When she presented her credentials to Dongguk University last year, unfortunately, their background investigation did not go very far. The university never received a reply from Kansas University to a request to verify records, and they accepted a fax supposedly from Yale as enough evidence to prove that Shin held a doctorate. A former member of the school’s board of trustees has come forward to say he raised questions at the time about her credentials, but was dismissed from the board for his efforts because he was disgracing the school with “groundless suspicion.”
Now the disgrace is deeper than the university could have imagined. “Yale sent a reply saying that the university hadn’t granted her a doctoral degree and that there was no record of a student named Shin Jeong-ah,” a Dongguk University spokesman said last week.
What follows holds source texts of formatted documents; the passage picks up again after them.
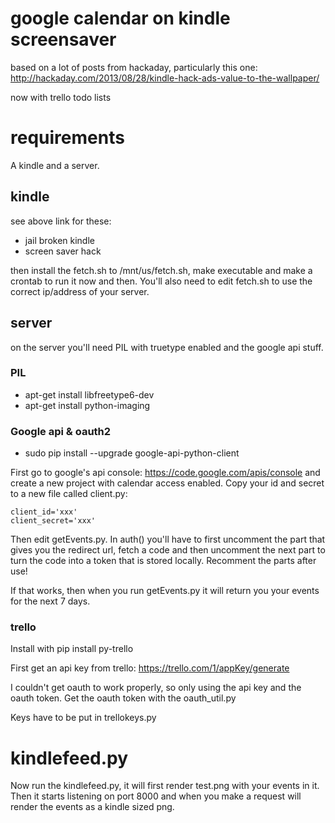 # google calendar on kindle screensaver

based on a lot of posts from hackaday, particularly this one: http://hackaday.com/2013/08/28/kindle-hack-ads-value-to-the-wallpaper/

now with trello todo lists

# requirements

A kindle and a server.

## kindle

see above link for these:

* jail broken kindle
* screen saver hack 

then install the fetch.sh to /mnt/us/fetch.sh, make executable and make a crontab to run it now and then. You'll also need to edit fetch.sh to use the correct ip/address of your server.

## server

on the server you'll need PIL with truetype enabled and the google api stuff.

### PIL

* apt-get install libfreetype6-dev
* apt-get install python-imaging

### Google api & oauth2

* sudo pip install --upgrade google-api-python-client

First go to google's api console: https://code.google.com/apis/console and create a new project with calendar access enabled. Copy your id and secret to a new file called client.py:

    client_id='xxx'
    client_secret='xxx'

Then edit getEvents.py. In auth() you'll have to first uncomment the part that gives you the redirect url, fetch a code and then uncomment the next part to turn the code into a token that is stored locally. Recomment the parts after use!

If that works, then when you run getEvents.py it will return you your events for the next 7 days.

### trello

Install with pip install py-trello

First get an api key from trello: https://trello.com/1/appKey/generate

I couldn't get oauth to work properly, so only using the api key and the oauth token. Get the oauth token with the oauth_util.py

Keys have to be put in trellokeys.py

# kindlefeed.py

Now run the kindlefeed.py, it will first render test.png with your events in it. Then it starts listening on port 8000 and when you make a request will render the events as a kindle sized png.
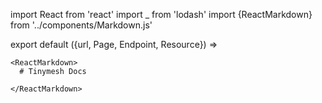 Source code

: import React from 'react'
import _ from 'lodash'
import {ReactMarkdown} from '../components/Markdown.js'

export default ({url, Page, Endpoint, Resource}) =>
  <Page url={url} name="Tinymesh Cloud Docs">

    <ReactMarkdown>
      # Tinymesh Docs

    </ReactMarkdown>
  </Page>

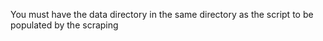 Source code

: You must have the data directory in the same directory as the script to be populated by the scraping 
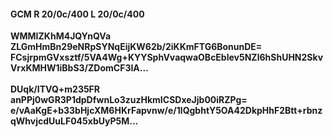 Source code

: #### GCM R 20/0c/400 L 20/0c/400
**WMMIZKhM4JQYnQVa**<br/>**ZLGmHmBn29eNRpSYNqEijKW62b/2iKKmFTG6BonunDE=**<br/>**FCsjrpmGVxsztf/5VA4Wg+KYYSphVvaqwaOBcEblev5NZl6hShUHN2SkvVrxKMHW1iBbS3/ZDomCF3IA...**<br/><br/>
**DUqk/ITVQ+m235FR**<br/>**anPPj0wGR3P1dpDfwnLo3zuzHkmICSDxeJjb00iRZPg=**<br/>**e/vAaKgE+b33bHjcXM6HKrFapvnw/e/1lQgbhtY5OA42DkpHhF2Btt+rbnzqWhvjcdUuLF045xbUyP5M...** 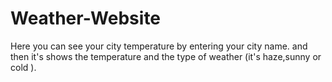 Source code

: # Weather-Website
Here you can see your city temperature by entering your city name.
and then it's shows the temperature and the type of weather (it's haze,sunny or cold ).
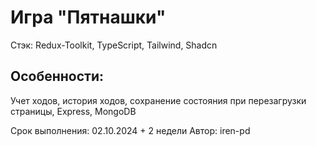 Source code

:# Игра "Пятнашки"

Стэк:
Redux-Toolkit, TypeScript, Tailwind, Shadcn

## Особенности:
Учет ходов, история ходов, сохранение состояния при перезагрузки страницы, Express, MongoDB

Срок выполнения: 02.10.2024 + 2 недели
Автор: iren-pd
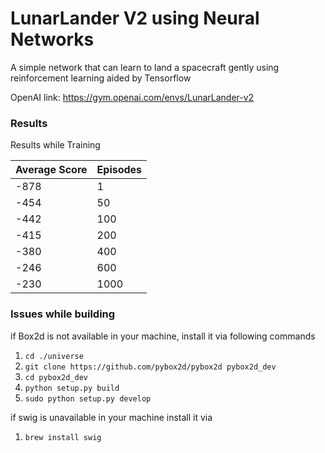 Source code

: # LunarLander V2 using Neural Networks

A simple network that can learn to land a spacecraft gently using reinforcement learning aided by Tensorflow

OpenAI link: 
https://gym.openai.com/envs/LunarLander-v2

### Results

Results while Training

| Average Score | Episodes |
| ------ | ------ |
| -878 | 1 |
| -454 | 50 |
| -442 | 100 |
| -415 | 200 |
| -380 | 400 |
| -246 | 600 |
| -230 | 1000 |


### Issues while building
if Box2d is not available in your machine, install it via following commands
1) `cd ./universe`
2) `git clone https://github.com/pybox2d/pybox2d pybox2d_dev`
3) `cd pybox2d_dev`
4) `python setup.py build`
5) `sudo python setup.py develop`

if swig is unavailable in your machine install it via
1) `brew install swig` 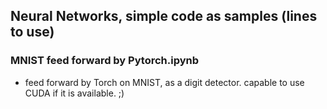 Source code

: ## Neural Networks, simple code as samples (lines to use)
### MNIST feed forward by Pytorch.ipynb
- feed forward by Torch on MNIST, as a digit detector. capable to use CUDA if it is available. ;)
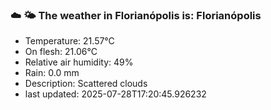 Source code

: ### ☁️ 🌤️  The weather in Florianópolis is: Florianópolis

- Temperature: 21.57°C
- On flesh: 21.06°C
- Relative air humidity: 49%
- Rain: 0.0 mm
- Description: Scattered clouds
- last updated: 2025-07-28T17:20:45.926232
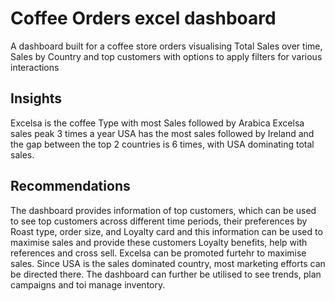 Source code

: # Coffee Orders excel dashboard
A dashboard built for a coffee store orders visualising Total Sales over time, Sales by Country and top customers with options to apply filters for various interactions

## Insights
Excelsa is the coffee Type with most Sales followed by Arabica
Excelsa sales peak 3 times a year 
USA has the most sales followed by Ireland and the gap between the top 2 countries is 6 times, with USA dominating total sales.

## Recommendations
The dashboard provides information of top customers, which can be used to see top customers across different time periods, their preferences by Roast type, order size, and Loyalty card and this information can be used to maximise sales and provide these customers Loyalty benefits, help with references and cross sell.
Excelsa can be promoted furtehr to maximise sales.
Since USA is the sales dominated country, most marketing efforts can be directed there.
The dashboard can further be utilised to see trends, plan campaigns and toi manage inventory.
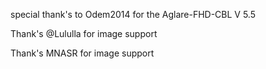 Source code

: special thank's to Odem2014 for the Aglare-FHD-CBL V 5.5


Thank's @Lululla for image support 

Thank's MNASR for image support 
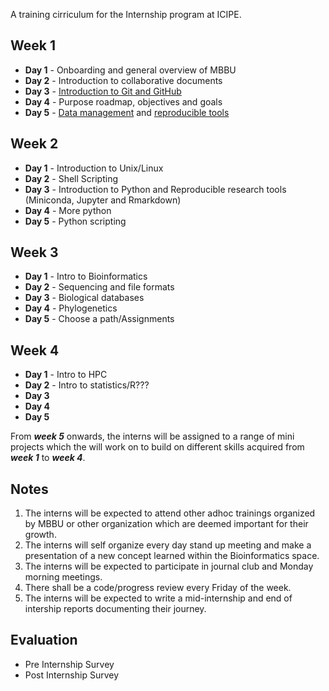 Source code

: A training cirriculum for the Internship program at ICIPE.

## Week 1
- **Day 1** - Onboarding and general overview of MBBU
- **Day 2** - Introduction to collaborative documents
- **Day 3** - [Introduction to Git and GitHub](https://github.com/eanbit-rt/IntroductoryGit)
- **Day 4** - Purpose roadmap, objectives and goals
- **Day 5** - [Data management](https://docs.google.com/presentation/d/18ldedgpdM9S1ve_Gw9JRRvXZmssZALXfapOAkvYjCU4/edit#slide=id.p1) and 
[reproducible tools](https://docs.google.com/presentation/d/1LmkXr3SALatzwHqJ3SaZne8Mkq-f2DW_lA5xvHpE7T8/edit#slide=id.g4d83735816_0_0)

## Week 2
- **Day 1** - Introduction to Unix/Linux
- **Day 2** - Shell Scripting
- **Day 3** - Introduction to Python and Reproducible research tools (Miniconda, Jupyter and Rmarkdown)
- **Day 4** - More python
- **Day 5** - Python scripting

## Week 3
- **Day 1** - Intro to Bioinformatics
- **Day 2** - Sequencing and file formats
- **Day 3** - Biological databases
- **Day 4** - Phylogenetics
- **Day 5** - Choose a path/Assignments

## Week 4
- **Day 1** - Intro to HPC
- **Day 2** - Intro to statistics/R???
- **Day 3**
- **Day 4**
- **Day 5**

From _**week 5**_ onwards, the interns will be assigned to a range of mini projects which the will work on to build 
on different skills acquired from _**week 1**_ to _**week 4**_.

## Notes
1. The interns will be expected to attend other adhoc trainings organized by MBBU or other organization which are deemed important for their growth.
2. The interns will self organize every day stand up meeting and make a presentation of a new concept learned within the Bioinformatics space.
3. The interns will be expected to participate in journal club  and Monday morning meetings.
4. There shall be a code/progress review every Friday of the week.
5. The interns will be expected to write a mid-internship and end of intership reports documenting their journey.

## Evaluation
- Pre Internship Survey
- Post Internship Survey
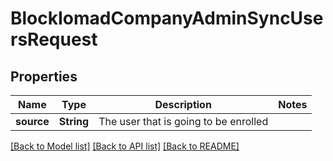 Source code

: # BlockIomadCompanyAdminSyncUsersRequest

## Properties

Name | Type | Description | Notes
------------ | ------------- | ------------- | -------------
**source** | **String** | The user that is going to be enrolled | 

[[Back to Model list]](../README.md#documentation-for-models) [[Back to API list]](../README.md#documentation-for-api-endpoints) [[Back to README]](../README.md)



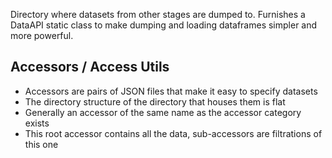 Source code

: Directory where datasets from other stages are dumped to.
Furnishes a DataAPI static class to make dumping and loading dataframes simpler and more powerful.

<!-- TODO - method to filter rows in access_util.col_subsetter v2 -->


## Accessors / Access Utils
* Accessors are pairs of JSON files that make it easy to specify datasets
* The directory structure of the directory that houses them is flat
* Generally an accessor of the same name as the accessor category exists
* This root accessor contains all the data, sub-accessors are filtrations of this one
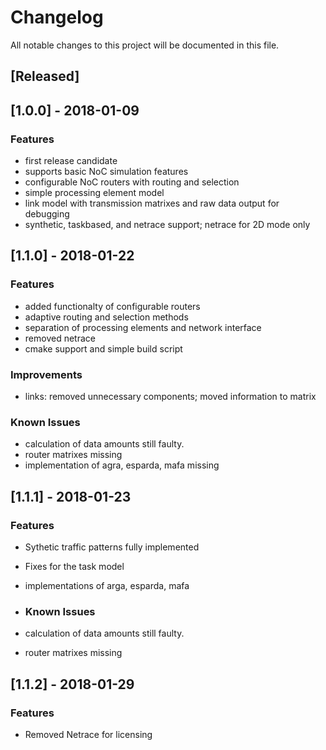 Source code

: # Changelog

All notable changes to this project will be documented in this file.

## [Released]

## [1.0.0] - 2018-01-09

### Features
- first release candidate
- supports basic NoC simulation features
- configurable NoC routers with routing and selection
- simple processing element model
- link model with transmission matrixes and raw data output for debugging
- synthetic, taskbased, and netrace support; netrace for 2D mode only

## [1.1.0] - 2018-01-22

### Features
- added functionalty of configurable routers
- adaptive routing and selection methods
- separation of processing elements and network interface
- removed netrace
- cmake support and simple build script

### Improvements
- links: removed unnecessary components; moved information to matrix

### Known Issues
- calculation of data amounts still faulty. 
- router matrixes missing
- implementation of agra, esparda, mafa missing

## [1.1.1] - 2018-01-23

### Features
- Sythetic traffic patterns fully implemented
- Fixes for the task model
- implementations of arga, esparda, mafa

- ### Known Issues
- calculation of data amounts still faulty. 
- router matrixes missing

## [1.1.2] - 2018-01-29

### Features 
- Removed Netrace for licensing
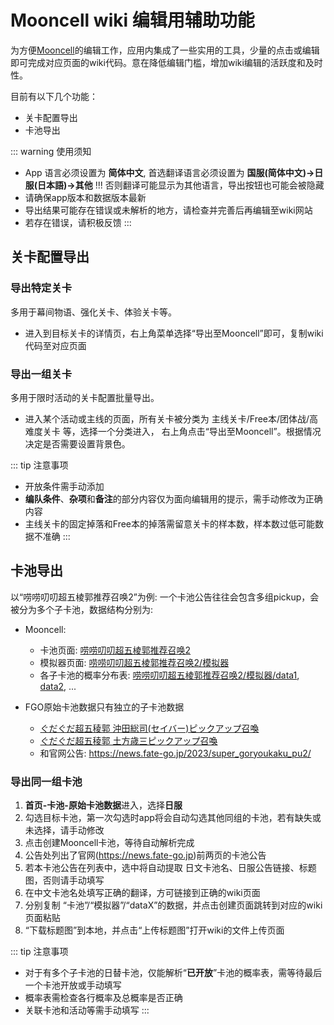 # Mooncell wiki 编辑用辅助功能

为方便[Mooncell](https://fgo.wiki)的编辑工作，应用内集成了一些实用的工具，少量的点击或编辑即可完成对应页面的wiki代码。意在降低编辑门槛，增加wiki编辑的活跃度和及时性。

目前有以下几个功能：

- 关卡配置导出
- 卡池导出

::: warning 使用须知

- App 语言必须设置为 **简体中文**, 首选翻译语言必须设置为 **国服(简体中文)->日服(日本語)->其他** !!! 否则翻译可能显示为其他语言，导出按钮也可能会被隐藏
- 请确保app版本和数据版本最新
- 导出结果可能存在错误或未解析的地方，请检查并完善后再编辑至wiki网站
- 若存在错误，请积极反馈
  :::

## 关卡配置导出

### 导出特定关卡

多用于幕间物语、强化关卡、体验关卡等。

- 进入到目标关卡的详情页，右上角菜单选择“导出至Mooncell”即可，复制wiki代码至对应页面

### 导出一组关卡

多用于限时活动的关卡配置批量导出。

- 进入某个活动或主线的页面，所有关卡被分类为 主线关卡/Free本/团体战/高难度关卡 等，选择一个分类进入，
  右上角点击“导出至Mooncell”。根据情况决定是否需要设置背景色。

::: tip 注意事项

- 开放条件需手动添加
- **编队条件**、**杂项**和**备注**的部分内容仅为面向编辑用的提示，需手动修改为正确内容
- 主线关卡的固定掉落和Free本的掉落需留意关卡的样本数，样本数过低可能数据不准确
  :::

## 卡池导出

以“唠唠叨叨超五棱郭推荐召唤2”为例: 一个卡池公告往往会包含多组pickup，会被分为多个子卡池，数据结构分别为:

- Mooncell:

  - 卡池页面: [唠唠叨叨超五棱郭推荐召唤2](https://fgo.wiki/w/唠唠叨叨超五棱郭推荐召唤2)
  - 模拟器页面: [唠唠叨叨超五棱郭推荐召唤2/模拟器](https://fgo.wiki/w/唠唠叨叨超五棱郭推荐召唤2/模拟器)
  - 各子卡池的概率分布表: [唠唠叨叨超五棱郭推荐召唤2/模拟器/data1](https://fgo.wiki/w/唠唠叨叨超五棱郭推荐召唤2/模拟器/data1), [data2](https://fgo.wiki/w/唠唠叨叨超五棱郭推荐召唤2/模拟器/data2), ...

- FGO原始卡池数据只有独立的子卡池数据
  - [ぐだぐだ超五稜郭 沖田総司(セイバー)ピックアップ召喚](https://static.atlasacademy.io/file/aa-fgo/GameData-uTvNN4iBTNInrYDa/JP/Banners/50022421/index.html)
  - [ぐだぐだ超五稜郭 土方歳三ピックアップ召喚](https://static.atlasacademy.io/file/aa-fgo/GameData-uTvNN4iBTNInrYDa/JP/Banners/50022431/index.html)
  - 和官网公告: <https://news.fate-go.jp/2023/super_goryoukaku_pu2/>

### 导出同一组卡池

1. **首页-卡池-原始卡池数据**进入，选择**日服**
2. 勾选目标卡池，第一次勾选时app将会自动勾选其他同组的卡池，若有缺失或未选择，请手动修改
3. 点击创建Mooncell卡池，等待自动解析完成
4. 公告处列出了官网(<https://news.fate-go.jp>)前两页的卡池公告
5. 若本卡池公告在列表中，选中将自动提取 日文卡池名、日服公告链接、标题图，否则请手动填写
6. 在中文卡池名处填写正确的翻译，方可链接到正确的wiki页面
7. 分别复制 “卡池”/“模拟器”/“dataX”的数据，并点击创建页面跳转到对应的wiki页面粘贴
8. “下载标题图”到本地，并点击“上传标题图”打开wiki的文件上传页面

::: tip 注意事项

- 对于有多个子卡池的日替卡池，仅能解析“**已开放**”卡池的概率表，需等待最后一个卡池开放或手动填写
- 概率表需检查各行概率及总概率是否正确
- 关联卡池和活动等需手动填写
  :::
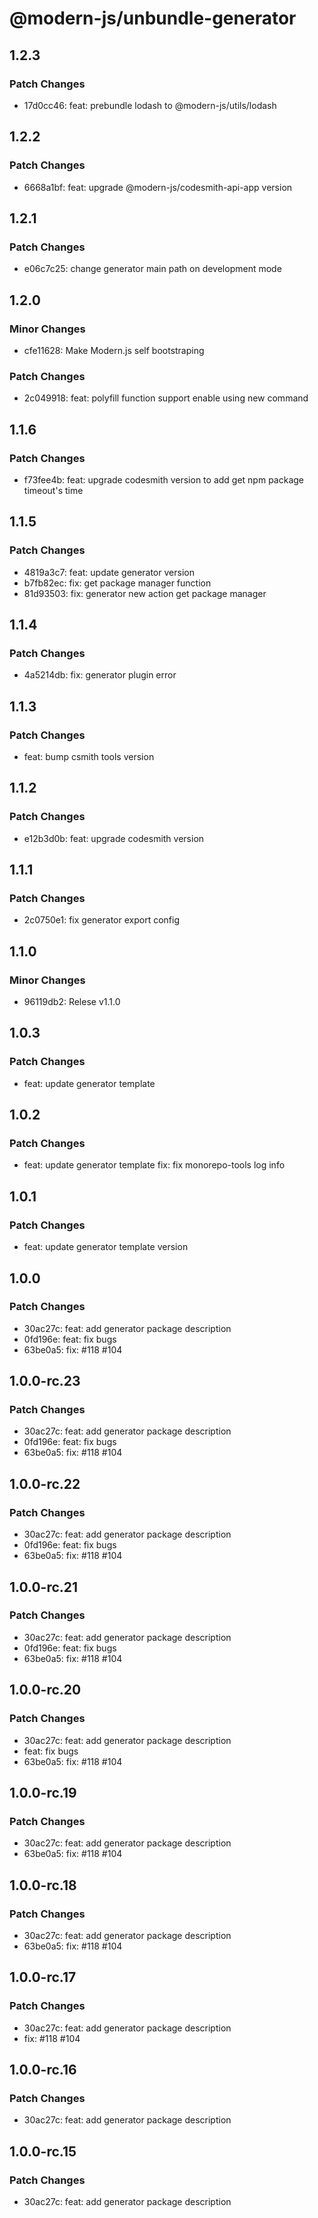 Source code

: # @modern-js/unbundle-generator

## 1.2.3

### Patch Changes

- 17d0cc46: feat: prebundle lodash to @modern-js/utils/lodash

## 1.2.2

### Patch Changes

- 6668a1bf: feat: upgrade @modern-js/codesmith-api-app version

## 1.2.1

### Patch Changes

- e06c7c25: change generator main path on development mode

## 1.2.0

### Minor Changes

- cfe11628: Make Modern.js self bootstraping

### Patch Changes

- 2c049918: feat: polyfill function support enable using new command

## 1.1.6

### Patch Changes

- f73fee4b: feat: upgrade codesmith version to add get npm package timeout's time

## 1.1.5

### Patch Changes

- 4819a3c7: feat: update generator version
- b7fb82ec: fix: get package manager function
- 81d93503: fix: generator new action get package manager

## 1.1.4

### Patch Changes

- 4a5214db: fix: generator plugin error

## 1.1.3

### Patch Changes

- feat: bump csmith tools version

## 1.1.2

### Patch Changes

- e12b3d0b: feat: upgrade codesmith version

## 1.1.1

### Patch Changes

- 2c0750e1: fix generator export config

## 1.1.0

### Minor Changes

- 96119db2: Relese v1.1.0

## 1.0.3

### Patch Changes

- feat: update generator template

## 1.0.2

### Patch Changes

- feat: update generator template
  fix: fix monorepo-tools log info

## 1.0.1

### Patch Changes

- feat: update generator template version

## 1.0.0

### Patch Changes

- 30ac27c: feat: add generator package description
- 0fd196e: feat: fix bugs
- 63be0a5: fix: #118 #104

## 1.0.0-rc.23

### Patch Changes

- 30ac27c: feat: add generator package description
- 0fd196e: feat: fix bugs
- 63be0a5: fix: #118 #104

## 1.0.0-rc.22

### Patch Changes

- 30ac27c: feat: add generator package description
- 0fd196e: feat: fix bugs
- 63be0a5: fix: #118 #104

## 1.0.0-rc.21

### Patch Changes

- 30ac27c: feat: add generator package description
- 0fd196e: feat: fix bugs
- 63be0a5: fix: #118 #104

## 1.0.0-rc.20

### Patch Changes

- 30ac27c: feat: add generator package description
- feat: fix bugs
- 63be0a5: fix: #118 #104

## 1.0.0-rc.19

### Patch Changes

- 30ac27c: feat: add generator package description
- 63be0a5: fix: #118 #104

## 1.0.0-rc.18

### Patch Changes

- 30ac27c: feat: add generator package description
- 63be0a5: fix: #118 #104

## 1.0.0-rc.17

### Patch Changes

- 30ac27c: feat: add generator package description
- fix: #118 #104

## 1.0.0-rc.16

### Patch Changes

- 30ac27c: feat: add generator package description

## 1.0.0-rc.15

### Patch Changes

- 30ac27c: feat: add generator package description
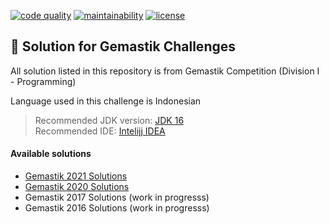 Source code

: <p>
  <a href="https://www.codacy.com/gh/ezralazuardy/gemastik/dashboard?utm_source=github.com&amp;utm_medium=referral&amp;utm_content=ezralazuardy/gemastik&amp;utm_campaign=Badge_Grade"><img src="https://img.shields.io/codacy/grade/cef33c8ba18a4883ac82abf1049197c7" alt="code quality" target="_blank" rel="noopener noreferrer"></a>
  <a href="https://codeclimate.com/github/ezralazuardy/gemastik"><img src="https://img.shields.io/codeclimate/maintainability/ezralazuardy/gemastik" alt="maintainability" target="_blank" rel="noopener noreferrer"></a>
  <a href="https://github.com/ezralazuardy/gemastik/blob/2020/LICENSE"><img src="https://img.shields.io/github/license/ezralazuardy/gemastik" alt="license" target="_blank" rel="noopener noreferrer"></a>
</p>

## 🌟 Solution for Gemastik Challenges

All solution listed in this repository is from Gemastik Competition (Division I - Programming)

Language used in this challenge is Indonesian

> Recommended JDK version: [JDK 16](https://www.oracle.com/java/technologies/javase-jdk16-downloads.html)<br/>
> Recommended IDE: [Intelijj IDEA](https://www.jetbrains.com/idea/)

#### Available solutions

- [Gemastik 2021 Solutions](https://github.com/ezralazuardy/gemastik/tree/2021)
- [Gemastik 2020 Solutions](https://github.com/ezralazuardy/gemastik/tree/2020)
- Gemastik 2017 Solutions (work in progresss)
- Gemastik 2016 Solutions (work in progresss)

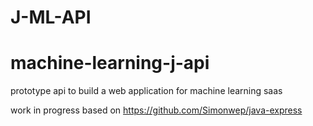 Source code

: # J-ML-API
# machine-learning-j-api
prototype api to build a web application for machine learning saas

work in progress
based on https://github.com/Simonwep/java-express

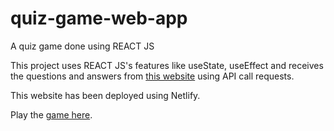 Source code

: # quiz-game-web-app

A quiz game done using REACT JS

This project uses REACT JS's features like useState, useEffect and receives the questions and answers from [this website]("https://opentdb.com/api.php?amount=5&type=multiple") using API call requests.

This website has been deployed using Netlify.

Play the [game here](https://voluble-duckanoo-e5201c.netlify.app).
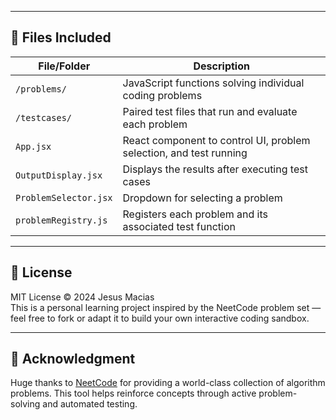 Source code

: 
---

## 📁 Files Included

| File/Folder         | Description |
|---------------------|-------------|
| `/problems/`        | JavaScript functions solving individual coding problems |
| `/testcases/`       | Paired test files that run and evaluate each problem |
| `App.jsx`           | React component to control UI, problem selection, and test running |
| `OutputDisplay.jsx` | Displays the results after executing test cases |
| `ProblemSelector.jsx` | Dropdown for selecting a problem |
| `problemRegistry.js`| Registers each problem and its associated test function |

---

## 📜 License

MIT License © 2024 Jesus Macias  
This is a personal learning project inspired by the NeetCode problem set — feel free to fork or adapt it to build your own interactive coding sandbox.

---

## 🙏 Acknowledgment

Huge thanks to [NeetCode](https://neetcode.io/) for providing a world-class collection of algorithm problems. This tool helps reinforce concepts through active problem-solving and automated testing.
Yale also said the fax that supposedly confirmed Shin’s credentials was a fake.
Kansas University said that Shin attended classes there from 1992 to 1996 but she never graduated, according to a Kansas newspaper quoting Todd Cohen, University Relations director.
In a country where scandals involving tycoons and politicians are almost daily news fodder, the demise of Shin, a beautiful and seemingly talented product of Korea’s vaunted meritocracy, has captured the public imagination. Naver, the country’s most popular Internet search engine, reported that her name was its No. 1 search topic over the weekend. Television crews and newspapers have been breathlessly seeking out any scrap of information available on the scam artist.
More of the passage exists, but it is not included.